Channing Tatum Gave Me Life as Beyonce...


   The video Says it all!  He's quickly becoming one of my favorite performers.  I used to think, 'Oh, he's just another pretty face'... but Some of his parts (not particularly this one) have really shown some range.  I love his face when Beyonce comes out to Knight him... Or Queen him?  Not sure what it's called when Beyonce gives you props for impersonating her... I'll think on that...

Love This Song...


   I'm taking a chance on this video, because I'm pulling it from Youtube without watching it-- but I just LOVE this song!  It's cute and catchy- and a little bit of a different sound than a lot of the songs we have been hearing.  Another Favorite I love... (and I can't believe I'm saying this in real life)... is Justin Bieber's Love Yourself.  If you didn't know better, you would think that it was an encouraging message... but no... He's basically saying F*** You... and it's ok, lol.

Adele is my New Best Friend...


    I was listening to the radio one day, when I kept hearing about "Adele" on James Corden's Carpool Karaoke segment... After watching this 14minute segment, I have decided that Adele is someone I'd definitely want to be friends with! She's so cute & funny.  Maybe it's the stark contrast from her music or photoshoots promoting her latest album that has me thrown.  Usually shes' very mono... Monochromatic colors- simple... Plain. Serious... But seeing Adele just be "Adele Adkins" was definitely a new insight. After watching this hilarious segment & enjoying some of her jokes, I realized that Adele could easily be my new best friend!  I hope in future albums she gets to show more sides of herself.  I love her music, but she is beginning to be Taylor Swifted... People are starting to really relate to here solely because of her "break up" ballads, etc.  We all know that the best art comes from pain, but time to change it up, Adele! The jig is up! you're a fun girl!!
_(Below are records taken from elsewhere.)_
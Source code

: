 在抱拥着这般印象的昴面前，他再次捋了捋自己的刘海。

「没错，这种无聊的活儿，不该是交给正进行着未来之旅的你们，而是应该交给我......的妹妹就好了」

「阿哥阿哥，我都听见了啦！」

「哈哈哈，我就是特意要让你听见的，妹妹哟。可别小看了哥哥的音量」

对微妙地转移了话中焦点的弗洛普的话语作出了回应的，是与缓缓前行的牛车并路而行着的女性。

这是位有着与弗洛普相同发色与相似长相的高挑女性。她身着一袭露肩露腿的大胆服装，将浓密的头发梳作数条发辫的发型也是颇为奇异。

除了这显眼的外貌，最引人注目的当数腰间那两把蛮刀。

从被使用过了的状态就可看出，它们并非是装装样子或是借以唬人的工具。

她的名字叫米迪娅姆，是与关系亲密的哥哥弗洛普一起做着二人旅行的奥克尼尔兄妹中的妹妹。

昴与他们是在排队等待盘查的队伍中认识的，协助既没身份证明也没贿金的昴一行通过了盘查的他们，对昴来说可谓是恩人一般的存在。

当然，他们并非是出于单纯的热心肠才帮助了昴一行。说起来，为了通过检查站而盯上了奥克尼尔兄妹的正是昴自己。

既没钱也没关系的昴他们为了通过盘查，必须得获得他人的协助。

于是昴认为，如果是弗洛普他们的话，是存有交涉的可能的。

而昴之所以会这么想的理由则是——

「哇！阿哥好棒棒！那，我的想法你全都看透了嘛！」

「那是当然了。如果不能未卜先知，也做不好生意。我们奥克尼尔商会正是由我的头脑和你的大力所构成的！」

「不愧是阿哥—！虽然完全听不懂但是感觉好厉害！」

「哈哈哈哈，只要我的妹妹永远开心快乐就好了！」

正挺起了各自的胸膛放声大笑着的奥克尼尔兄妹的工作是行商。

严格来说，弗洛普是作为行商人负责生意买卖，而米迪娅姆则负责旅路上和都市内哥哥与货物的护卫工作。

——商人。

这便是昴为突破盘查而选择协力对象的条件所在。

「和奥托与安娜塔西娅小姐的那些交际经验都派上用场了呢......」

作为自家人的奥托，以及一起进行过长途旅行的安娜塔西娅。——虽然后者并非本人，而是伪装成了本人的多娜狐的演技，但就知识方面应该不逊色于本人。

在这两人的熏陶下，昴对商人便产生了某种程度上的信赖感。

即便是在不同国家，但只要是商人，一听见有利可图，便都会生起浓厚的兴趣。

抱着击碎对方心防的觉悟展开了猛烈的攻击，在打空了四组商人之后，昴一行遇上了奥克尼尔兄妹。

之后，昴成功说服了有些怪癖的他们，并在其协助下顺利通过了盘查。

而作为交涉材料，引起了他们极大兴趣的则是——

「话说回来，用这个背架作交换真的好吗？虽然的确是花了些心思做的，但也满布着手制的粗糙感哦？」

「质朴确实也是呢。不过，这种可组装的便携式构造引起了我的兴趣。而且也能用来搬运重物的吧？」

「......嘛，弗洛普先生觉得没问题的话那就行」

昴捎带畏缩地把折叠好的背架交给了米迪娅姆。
That ends this week's blog! 
Why?
 Because I'm done. :)

Have a great weekend! Take care! 

XO,
  Tiffani






















Friday, January 22, 2016

I'm Convinced... People Just Want to be Mad and Fight...

Hello Everyone!
   
    Welcome to another glimpse of what's been going on in my life this week/Month!! I know it may not be as exciting for you to read, as it is as imperative that I write, but hey- if you enjoy it as well, that's awesome!  This has been a rough week, but an interesting one, at that...

Here's What's Been Goin' On:

I'm Convinced... People Just Want to Be Mad and Fight...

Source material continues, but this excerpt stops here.